Work item: Scan the listing for the word "props" and report every line that contains it.

Exercise input:
--------------------------------
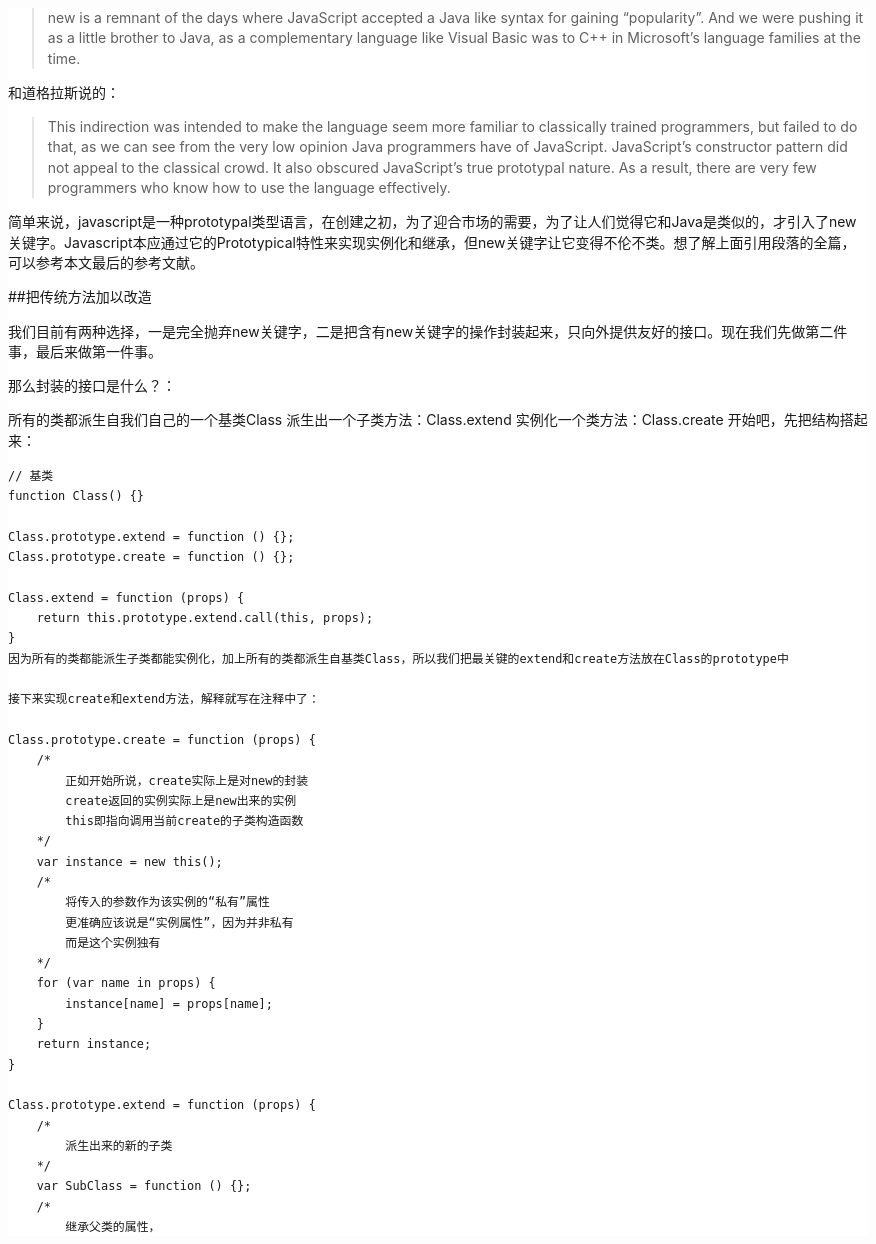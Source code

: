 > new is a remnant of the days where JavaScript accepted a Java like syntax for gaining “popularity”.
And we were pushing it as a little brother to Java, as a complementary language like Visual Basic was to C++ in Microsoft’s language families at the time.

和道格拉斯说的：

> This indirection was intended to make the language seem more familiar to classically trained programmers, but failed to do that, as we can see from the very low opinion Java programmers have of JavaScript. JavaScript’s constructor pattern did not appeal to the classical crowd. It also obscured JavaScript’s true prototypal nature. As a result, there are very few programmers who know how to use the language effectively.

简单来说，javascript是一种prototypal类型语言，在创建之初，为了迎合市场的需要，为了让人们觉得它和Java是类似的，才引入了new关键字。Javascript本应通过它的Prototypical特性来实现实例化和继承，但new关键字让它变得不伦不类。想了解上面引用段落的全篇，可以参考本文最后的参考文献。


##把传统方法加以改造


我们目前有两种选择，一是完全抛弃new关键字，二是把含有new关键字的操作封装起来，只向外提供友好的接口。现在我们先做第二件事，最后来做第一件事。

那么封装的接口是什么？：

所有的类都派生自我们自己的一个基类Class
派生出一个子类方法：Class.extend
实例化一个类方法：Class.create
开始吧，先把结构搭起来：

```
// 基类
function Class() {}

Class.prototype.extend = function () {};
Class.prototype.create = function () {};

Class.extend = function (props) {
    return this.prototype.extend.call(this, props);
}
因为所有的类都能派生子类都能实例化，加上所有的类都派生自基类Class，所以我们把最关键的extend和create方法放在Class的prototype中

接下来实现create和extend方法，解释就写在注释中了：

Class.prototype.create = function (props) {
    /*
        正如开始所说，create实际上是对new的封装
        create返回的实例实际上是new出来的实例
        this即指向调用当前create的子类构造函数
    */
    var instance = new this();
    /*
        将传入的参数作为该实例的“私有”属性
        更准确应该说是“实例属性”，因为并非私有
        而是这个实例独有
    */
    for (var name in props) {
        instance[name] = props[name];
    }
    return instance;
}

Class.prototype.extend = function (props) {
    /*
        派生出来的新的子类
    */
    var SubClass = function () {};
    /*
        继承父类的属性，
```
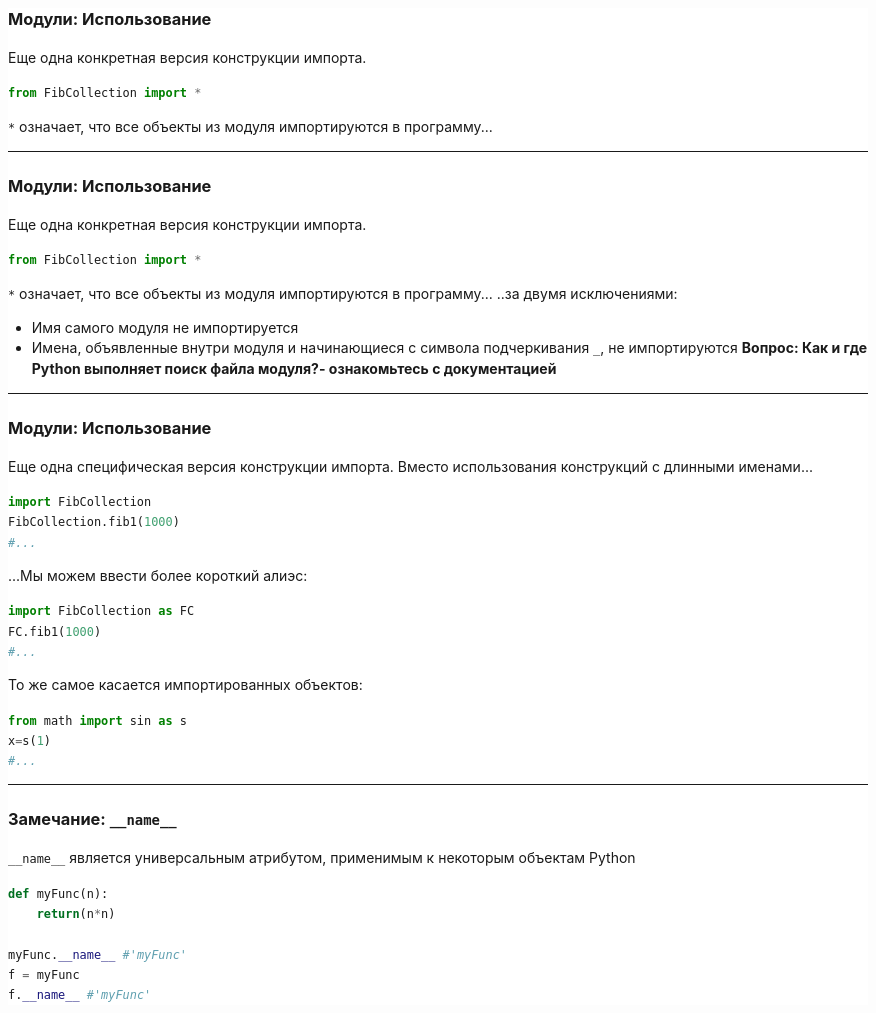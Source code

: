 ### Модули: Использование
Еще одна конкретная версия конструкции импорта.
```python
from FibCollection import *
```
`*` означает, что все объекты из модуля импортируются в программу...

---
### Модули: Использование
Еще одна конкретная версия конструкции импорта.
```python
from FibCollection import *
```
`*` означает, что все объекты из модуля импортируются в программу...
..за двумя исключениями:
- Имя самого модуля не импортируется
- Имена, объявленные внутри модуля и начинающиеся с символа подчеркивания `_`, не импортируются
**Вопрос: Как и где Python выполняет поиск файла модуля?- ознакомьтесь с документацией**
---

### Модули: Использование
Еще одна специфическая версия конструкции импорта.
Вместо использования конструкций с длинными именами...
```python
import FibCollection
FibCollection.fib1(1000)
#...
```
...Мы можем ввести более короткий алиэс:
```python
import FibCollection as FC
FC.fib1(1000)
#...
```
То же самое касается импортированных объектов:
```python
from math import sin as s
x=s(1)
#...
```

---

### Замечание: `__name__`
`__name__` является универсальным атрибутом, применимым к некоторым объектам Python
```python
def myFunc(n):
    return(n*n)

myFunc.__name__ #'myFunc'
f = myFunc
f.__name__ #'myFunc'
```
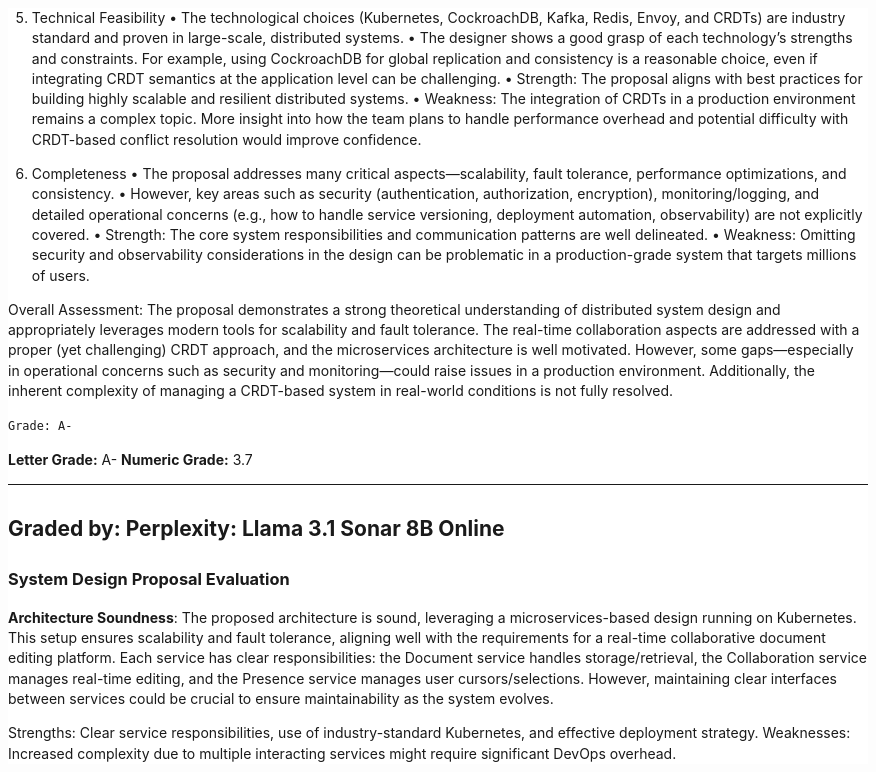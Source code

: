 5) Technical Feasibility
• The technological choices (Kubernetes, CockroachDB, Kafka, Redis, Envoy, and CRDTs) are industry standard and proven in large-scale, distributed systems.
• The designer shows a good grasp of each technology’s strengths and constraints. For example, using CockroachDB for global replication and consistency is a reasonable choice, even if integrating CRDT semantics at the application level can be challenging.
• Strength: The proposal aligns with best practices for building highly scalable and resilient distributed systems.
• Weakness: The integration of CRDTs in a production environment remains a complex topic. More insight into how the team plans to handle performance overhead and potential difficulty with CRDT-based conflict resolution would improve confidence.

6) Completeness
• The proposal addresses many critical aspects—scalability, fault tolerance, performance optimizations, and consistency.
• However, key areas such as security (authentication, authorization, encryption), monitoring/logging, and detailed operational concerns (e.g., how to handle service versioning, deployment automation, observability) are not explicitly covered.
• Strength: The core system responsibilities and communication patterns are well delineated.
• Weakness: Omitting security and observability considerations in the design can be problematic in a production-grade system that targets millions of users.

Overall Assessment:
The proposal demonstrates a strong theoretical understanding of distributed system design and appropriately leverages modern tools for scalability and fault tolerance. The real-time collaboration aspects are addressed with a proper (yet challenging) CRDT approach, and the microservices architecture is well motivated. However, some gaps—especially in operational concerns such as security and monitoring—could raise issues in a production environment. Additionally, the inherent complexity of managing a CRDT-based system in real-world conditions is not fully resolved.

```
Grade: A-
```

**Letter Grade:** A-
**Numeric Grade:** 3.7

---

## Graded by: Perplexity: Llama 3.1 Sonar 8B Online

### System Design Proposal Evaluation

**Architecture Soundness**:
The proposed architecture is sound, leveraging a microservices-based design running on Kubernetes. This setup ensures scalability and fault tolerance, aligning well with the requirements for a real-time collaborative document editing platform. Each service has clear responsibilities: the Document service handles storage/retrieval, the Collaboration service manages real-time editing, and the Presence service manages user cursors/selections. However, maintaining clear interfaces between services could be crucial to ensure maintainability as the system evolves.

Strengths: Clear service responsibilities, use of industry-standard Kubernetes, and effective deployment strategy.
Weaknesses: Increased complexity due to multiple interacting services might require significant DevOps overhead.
--------------------------------
Answer to this problem:
Class.extend = function (props) {
    return this.prototype.extend.call(this, props);
Class.prototype.create = function (props) {
    for (var name in props) {
        instance[name] = props[name];
Class.prototype.extend = function (props) {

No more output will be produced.